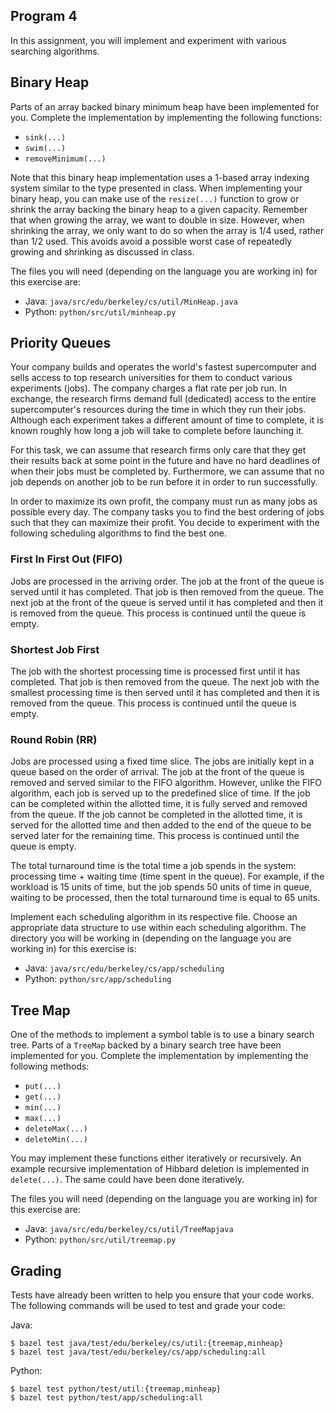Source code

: Program 4
---------
In this assignment, you will implement and experiment with various searching algorithms.

Binary Heap
-----------
Parts of an array backed binary minimum heap have been implemented for you. Complete the
implementation by implementing the following functions:

- `sink(...)`
- `swim(...)`
- `removeMinimum(...)`

Note that this binary heap implementation uses a 1-based array indexing system similar to the type
presented in class. When implementing your binary heap, you can make use of the `resize(...)`
function to grow or shrink the array backing the binary heap to a given capacity. Remember that when
growing the array, we want to double in size. However, when shrinking the array, we only want to do
so when the array is 1/4 used, rather than 1/2 used. This avoids avoid a possible worst case of
repeatedly growing and shrinking as discussed in class.

The files you will need (depending on the language you are working in) for this exercise are:

- Java: `java/src/edu/berkeley/cs/util/MinHeap.java`
- Python: `python/src/util/minheap.py`

Priority Queues
---------------
Your company builds and operates the world's fastest supercomputer and sells access to top research
universities for them to conduct various experiments (jobs). The company charges a flat rate per job
run. In exchange, the research firms demand full (dedicated) access to the entire supercomputer's
resources during the time in which they run their jobs. Although each experiment takes a different
amount of time to complete, it is known roughly how long a job will take to complete before
launching it.

For this task, we can assume that research firms only care that they get their results back at some
point in the future and have no hard deadlines of when their jobs must be completed by. Furthermore,
we can assume that no job depends on another job to be run before it in order to run successfully.

In order to maximize its own profit, the company must run as many jobs as possible every day. The
company tasks you to find the best ordering of jobs such that they can maximize their profit. You
decide to experiment with the following scheduling algorithms to find the best one.

### First In First Out (FIFO)
Jobs are processed in the arriving order. The job at the front of the queue is served until it has
completed. That job is then removed from the queue. The next job at the front of the queue is served
until it has completed and then it is removed from the queue. This process is continued until the
queue is empty.

### Shortest Job First
The job with the shortest processing time is processed first until it has completed. That job is
then removed from the queue. The next job with the smallest processing time is then served until it
has completed and then it is removed from the queue. This process is continued until the queue is
empty.

### Round Robin (RR)
Jobs are processed using a fixed time slice. The jobs are initially kept in a queue based on the
order of arrival. The job at the front of the queue is removed and served similar to the FIFO
algorithm. However, unlike the FIFO algorithm, each job is served up to the predefined slice of
time. If the job can be completed within the allotted time, it is fully served and removed from the
queue. If the job cannot be completed in the allotted time, it is served for the allotted time and
then added to the end of the queue to be served later for the remaining time. This process is
continued until the queue is empty.

The total turnaround time is the total time a job spends in the system: processing time + waiting
time (time spent in the queue). For example, if the workload is 15 units of time, but the job spends
50 units of time in queue, waiting to be processed, then the total turnaround time is equal to 65
units.

Implement each scheduling algorithm in its respective file. Choose an appropriate data structure to
use within each scheduling algorithm. The directory you will be working in (depending on the
language you are working in) for this exercise is:

- Java: `java/src/edu/berkeley/cs/app/scheduling`
- Python: `python/src/app/scheduling`

Tree Map
--------
One of the methods to implement a symbol table is to use a binary search tree. Parts of a `TreeMap`
backed by a binary search tree have been implemented for you. Complete the implementation by
implementing the following methods:

- `put(...)`
- `get(...)`
- `min(...)`
- `max(...)`
- `deleteMax(...)`
- `deleteMin(...)`

You may implement these functions either iteratively or recursively. An example recursive
implementation of Hibbard deletion is implemented in `delete(...)`. The same could have been done
iteratively.

The files you will need (depending on the language you are working in) for this exercise are:

- Java: `java/src/edu/berkeley/cs/util/TreeMapjava`
- Python: `python/src/util/treemap.py`

Grading
-------
Tests have already been written to help you ensure that your code works. The following commands will
be used to test and grade your code:

Java:

    $ bazel test java/test/edu/berkeley/cs/util:{treemap,minheap}
    $ bazel test java/test/edu/berkeley/cs/app/scheduling:all

Python:

    $ bazel test python/test/util:{treemap,minheap}
    $ bazel test python/test/app/scheduling:all
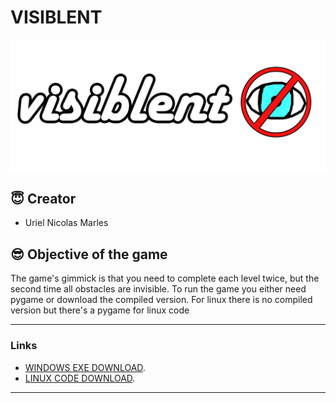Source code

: # VISIBLENT
![Logo](./sprites/MENUS/TITULO.png)


## :innocent: Creator
- Uriel Nicolas Marles


## :sunglasses: Objective of the game
The game's gimmick is that you need to complete each level twice, but the second time all obstacles are invisible.
To run the game you either need pygame or download the compiled version. For linux there is no compiled version but there's a pygame for linux code


---
### Links
- [WINDOWS EXE DOWNLOAD](https://drive.google.com/file/d/19DEeD3Fr4r_EWTznag0jlB5OVm2W3xt6/view?usp=sharing).
- [LINUX CODE DOWNLOAD](https://drive.google.com/file/d/1WuTlXLBZeJv2GxccWpLanNZYMIynfxoG/view?usp=sharing).
---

◇ ◇ ◇ ◇ ◇

Your task ▸ Retype the entries above exactly, but only from the line containing "then added to" through the line containing "Implement each scheduling", both included.

Exercise result ▸
then added to the end of the queue to be served later for the remaining time. This process is
continued until the queue is empty.

The total turnaround time is the total time a job spends in the system: processing time + waiting
time (time spent in the queue). For example, if the workload is 15 units of time, but the job spends
50 units of time in queue, waiting to be processed, then the total turnaround time is equal to 65
units.

Implement each scheduling algorithm in its respective file. Choose an appropriate data structure to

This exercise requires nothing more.